The rest of this study is organized as follows. In Section 2, we briefly review the related works. The proposed DK-Stacking algorithm is presented and discussed in Section 3. Extensive experimental studies and performance evaluations are presented in Section 4. Section 5 concludes this study and discusses potential future work.

2. Related Works

2.1. Machine Learning Methods for Electricity Demand Forecasting

In the field of electricity demand forecasting, numerous methods and models have been proposed, covering traditional statistical methods, machine learning, deep learning, and ensemble learning. These approaches have made continual progress in terms of their accuracy and applicability to various scenarios.
Early research mainly relied on traditional statistical models. For instance, Pappas et al. constructed and evaluated an ARMA model for the Hellenic power system, demonstrating its effectiveness in electricity load forecasting [28]. In addition, the optimized gray prediction model proposed by Zhao and Guo exhibited strong performance in annual power load forecasting [29]. These studies indicate that traditional statistical models play an important role in improving the forecasting accuracy. However, they are applicable only when certain statistical assumptions are met, and both are designed for single sequence prediction. With the increase in available data and related variables, multivariate modeling has become an important means of improving the forecasting accuracy. Mohamed and Bodger introduced GDP, electricity prices, and total population numbers to establish a multiple linear regression model to predict electricity consumption [9]. However, this model performed poorly when dealing with data that were either over- or under-distributed.
Then, machine learning methods began to be used to further enhance the model’s representational ability and forecasting performance. Machine learning-based approaches have demonstrated strong predictive performance under conditions with enriched feature spaces [30], for instance, the mixed kernel-based extreme learning machine proposed by Chen et al. [31] and the interpretable causal graph neural network proposed by Amir Miraki and Pekka Parviainen [32]. Among these, the extreme learning machine model uses empirical mode decomposition (EMD) to extract complex features from the load series and denoise the data, while a mixed kernel function consisting of RBF and UKF kernels is incorporated to enhance model performance.
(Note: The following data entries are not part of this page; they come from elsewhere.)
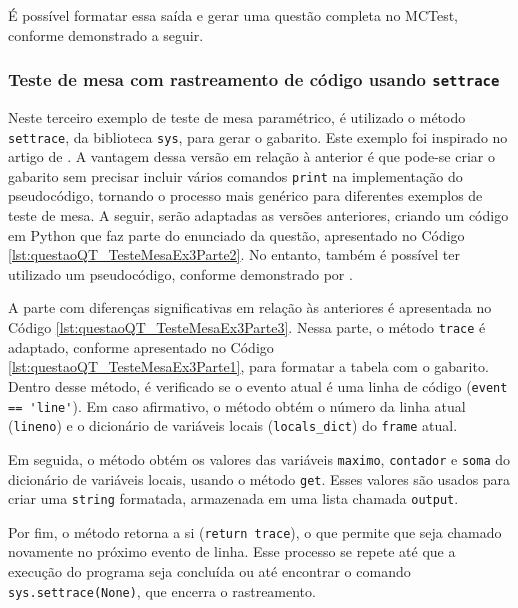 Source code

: É possível formatar essa saída e gerar uma questão completa no MCTest, conforme demonstrado a seguir.

\subsubsection{Teste de mesa com rastreamento de código usando \texttt{settrace}}

Neste terceiro exemplo de teste de mesa paramétrico, é utilizado o método \verb|settrace|, da biblioteca \verb|sys|, para gerar o gabarito. Este exemplo foi inspirado no artigo de . A vantagem dessa versão em relação à anterior é que pode-se criar o gabarito sem precisar incluir vários comandos \verb|print| na implementação do pseudocódigo, tornando o processo mais genérico para diferentes exemplos de teste de mesa. A seguir, serão adaptadas as versões anteriores, criando um código em Python que faz parte do enunciado da questão, apresentado no Código \ref{lst:questaoQT_TesteMesaEx3Parte2}. No entanto, também é possível ter utilizado um pseudocódigo, conforme demonstrado por .

A parte com diferenças significativas em relação às anteriores é apresentada no Código \ref{lst:questaoQT_TesteMesaEx3Parte3}. Nessa parte, o método \verb|trace| é adaptado, conforme apresentado no Código \ref{lst:questaoQT_TesteMesaEx3Parte1}, para formatar a tabela com o gabarito. Dentro desse método, é verificado se o evento atual é uma linha de código (\verb|event == 'line'|). Em caso afirmativo, o método obtém o número da linha atual (\verb|lineno|) e o dicionário de variáveis locais (\verb|locals_dict|) do \verb|frame| atual.

Em seguida, o método obtém os valores das variáveis \verb|maximo|, \verb|contador| e \verb|soma| do dicionário de variáveis locais, usando o método \verb|get|. Esses valores são usados para criar uma \verb|string| formatada, armazenada em uma lista chamada \verb|output|.

Por fim, o método retorna a si (\verb|return trace|), o que permite que seja chamado novamente no próximo evento de linha. Esse processo se repete até que a execução do programa seja concluída ou até encontrar o comando \verb|sys.settrace(None)|, que encerra o rastreamento.


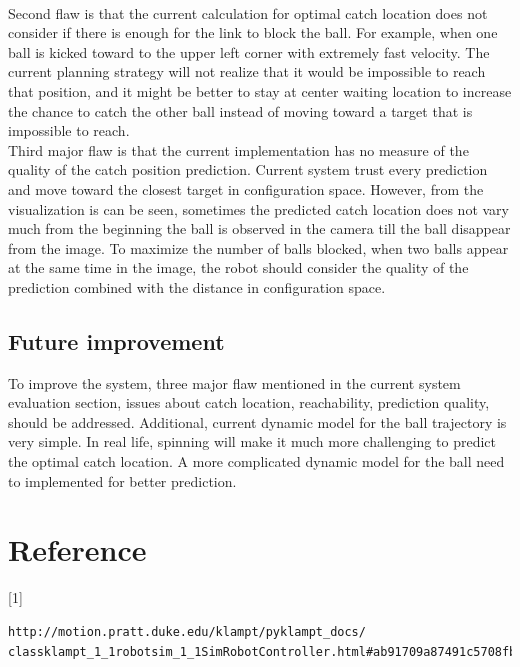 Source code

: \documentclass[a4paper]{article}
\begin{document}
\\
Second flaw is that the current calculation for optimal catch location does not consider if there is enough for the link to block the ball. For example, when one ball is kicked toward to the upper left corner with extremely fast velocity. The current planning strategy will not realize that it would be impossible to reach that position, and it might be better to stay at center waiting location to increase the chance to catch the other ball instead of moving toward a target that is impossible to reach.
\\
Third major flaw is that the current implementation has no measure of the quality of the catch position prediction. Current system trust  every prediction and move toward the closest target in configuration space. However, from the visualization is can be seen, sometimes the predicted catch location does not vary much from the beginning the ball is observed in the camera till the ball disappear from the image. To maximize the number of balls blocked, when two balls appear at the same time in the image, the robot should consider the quality of the prediction combined with the distance in configuration space. 
\subsection{Future improvement}
To improve the system, three major flaw mentioned in the current system evaluation section, issues about catch location, reachability, prediction quality, should be addressed. Additional, current dynamic model for the ball trajectory is very simple. In real life, spinning will make it much more challenging to predict the optimal catch location. A more complicated dynamic model for the ball need to implemented for better prediction. 
\pagebreak
\section{Reference}
[1]
\begin{verbatim}
http://motion.pratt.duke.edu/klampt/pyklampt_docs/
classklampt_1_1robotsim_1_1SimRobotController.html#ab91709a87491c5708fb2e46fa593780b
\end{verbatim}
\end{document}
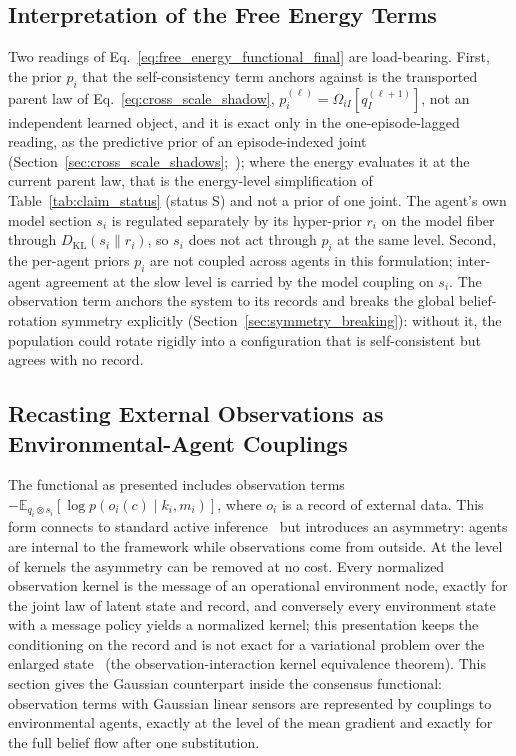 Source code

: \subsection{Interpretation of the Free Energy Terms}

Two readings of Eq.~\eqref{eq:free_energy_functional_final} are load-bearing. First, the prior $p_i$ that the self-consistency term anchors against is the transported parent law of Eq.~\eqref{eq:cross_scale_shadow}, $p_i^{(\ell)} = \Omega_{iI}[q_I^{(\ell+1)}]$, not an independent learned object, and it is exact only in the one-episode-lagged reading, as the predictive prior of an episode-indexed joint (Section~\ref{sec:cross_scale_shadows};~\cite[Ch.~12]{DennisGaugeVFE2026}); where the energy evaluates it at the current parent law, that is the energy-level simplification of Table~\ref{tab:claim_status} (status S) and not a prior of one joint. The agent's own model section $s_i$ is regulated separately by its hyper-prior $r_i$ on the model fiber through $D_{\mathrm{KL}}(s_i\|r_i)$, so $s_i$ does not act through $p_i$ at the same level. Second, the per-agent priors $p_i$ are not coupled across agents in this formulation; inter-agent agreement at the slow level is carried by the model coupling on $s_i$. The observation term anchors the system to its records and breaks the global belief-rotation symmetry explicitly (Section~\ref{sec:symmetry_breaking}): without it, the population could rotate rigidly into a configuration that is self-consistent but agrees with no record.

\subsection{Recasting External Observations as Environmental-Agent Couplings}

The functional as presented includes observation terms $-\mathbb{E}_{q_i\otimes s_i}[\log p(o_i(c)\mid k_i,m_i)]$, where $o_i$ is a record of external data. This form connects to standard active inference~\cite{Friston2010, parr2022active} but introduces an asymmetry: agents are internal to the framework while observations come from outside. At the level of kernels the asymmetry can be removed at no cost. Every normalized observation kernel is the message of an operational environment node, exactly for the joint law of latent state and record, and conversely every environment state with a message policy yields a normalized kernel; this presentation keeps the conditioning on the record and is not exact for a variational problem over the enlarged state~\cite[Ch.~5]{DennisGaugeVFE2026} (the observation-interaction kernel equivalence theorem). This section gives the Gaussian counterpart inside the consensus functional: observation terms with Gaussian linear sensors are represented by couplings to environmental agents, exactly at the level of the mean gradient and exactly for the full belief flow after one substitution.

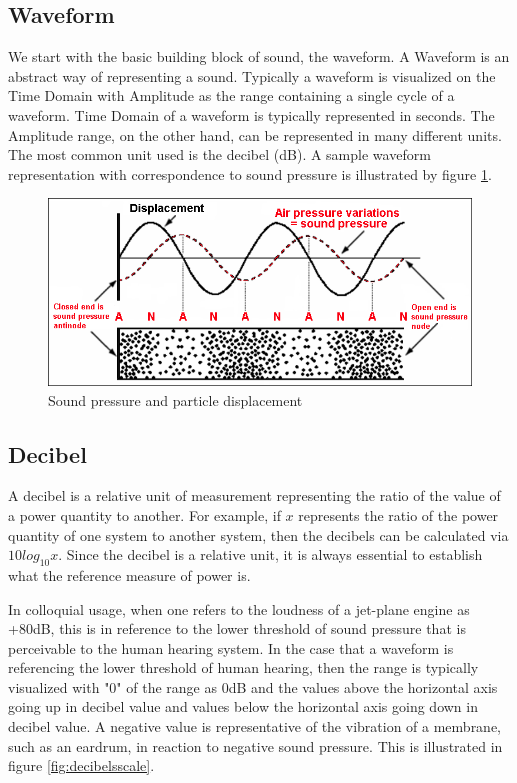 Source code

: \documentclass[a4paper,12pt]{report}
\begin{document}
\subsection{Waveform}
\label{subsec:waveform}
We start with the basic building block of sound, the waveform. A Waveform is an abstract way of representing a sound. Typically a waveform is visualized on the Time Domain with Amplitude as the range containing a single cycle of a waveform. Time Domain of a waveform is typically represented in seconds. The Amplitude range, on the other hand, can be represented in many different units. The most common unit used is the decibel (dB). A sample waveform representation with correspondence to sound pressure is illustrated by figure \ref{fig:particledisplacementsoundpressure}.

\begin{figure}
    \centering
    \includegraphics[width=32em]{ParticleDisplacement-SoundPressure-Node-Antinode.png}
    \caption{Sound pressure and particle displacement}
    \label{fig:particledisplacementsoundpressure}
\end{figure}

\subsection{Decibel}
\label{subsec:decibel}
A decibel is a relative unit of measurement representing the ratio of the value of a power quantity to another. For example, if $x$ represents the ratio of the power quantity of one system to another system, then the decibels can be calculated via $10 log_10 x$. Since the decibel is a relative unit, it is always essential to establish what the reference measure of power is. 

In colloquial usage, when one refers to the loudness of a jet-plane engine as +80dB, this is in reference to the lower threshold of sound pressure that is perceivable to the human hearing system. In the case that a waveform is referencing the lower threshold of human hearing, then the range is typically visualized with "0" of the range as 0dB and the values above the horizontal axis going up in decibel value and values below the horizontal axis going down in decibel value. A negative value is representative of the vibration of a membrane, such as an eardrum, in reaction to negative sound pressure. This is illustrated in figure \ref{fig:decibelsscale}.
\end{document}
Graph neural networks are causal reasoning-based graph neural networks. The relationships between variables are represented through the construction of causal graphs, which improves the prediction performance. However, they are more often used for optimization and to explore the feature representation capabilities.
Deep learning for electricity forecasting has also made significant progress. Aprillia et al. proposed a prediction strategy that combined a convolutional neural network (CNN) and the salp swarm algorithm (SSA) to predict the power generation of photovoltaic power plants [33]. They divided historical photovoltaic power generation data and related weather information into five types of weather conditions: rain, heavy cloud, cloudy, light cloud, and sunny. The CNN classification was used to determine the prediction of the next day’s weather type, and five CNN regression models were established to adapt to the prediction of different weather types, making this algorithm more suitable for the actual generation mode. In the same year, Hossain and Mahmood proposed a prediction algorithm for photovoltaic power generation using a long short-term memory (LSTM) neural network (NN) [34]. They employed the K-means algorithm to classify historical irradiance data into dynamic types of sky groups that change hourly in the same season, significantly improving the prediction accuracy and enabling more reliable photovoltaic power generation predictions. Compared with other machine learning engines, this algorithm is superior. However, deep learning requires high computing power support, and it is almost a black-box model with poor interpretability, usually involving more fine-tuning and preprocessing.
Beyond deep learning, ensemble learning methods, such as random forest [35,36] and the XGBoost algorithm [37,38], have also been introduced to further enhance the performance of multiple models in predicting power-related indicators. Compared with other machine learning-based methods, random forest reduces the risk of overfitting and enhances the generalization ability by randomly selecting the base datasets and features. The XGBoost algorithm is an optimized distributed gradient boosting library that can accelerate model training through parallel processing and incorporates regularization terms on this basis, effectively controlling the complexity of the model and avoiding overfitting.
Among the various ensemble strategies, bagging, boosting, and stacking are the three most representative methods. Stacking stands out, particularly in complex scenarios, due to its ability to integrate heterogeneous information from different types of models.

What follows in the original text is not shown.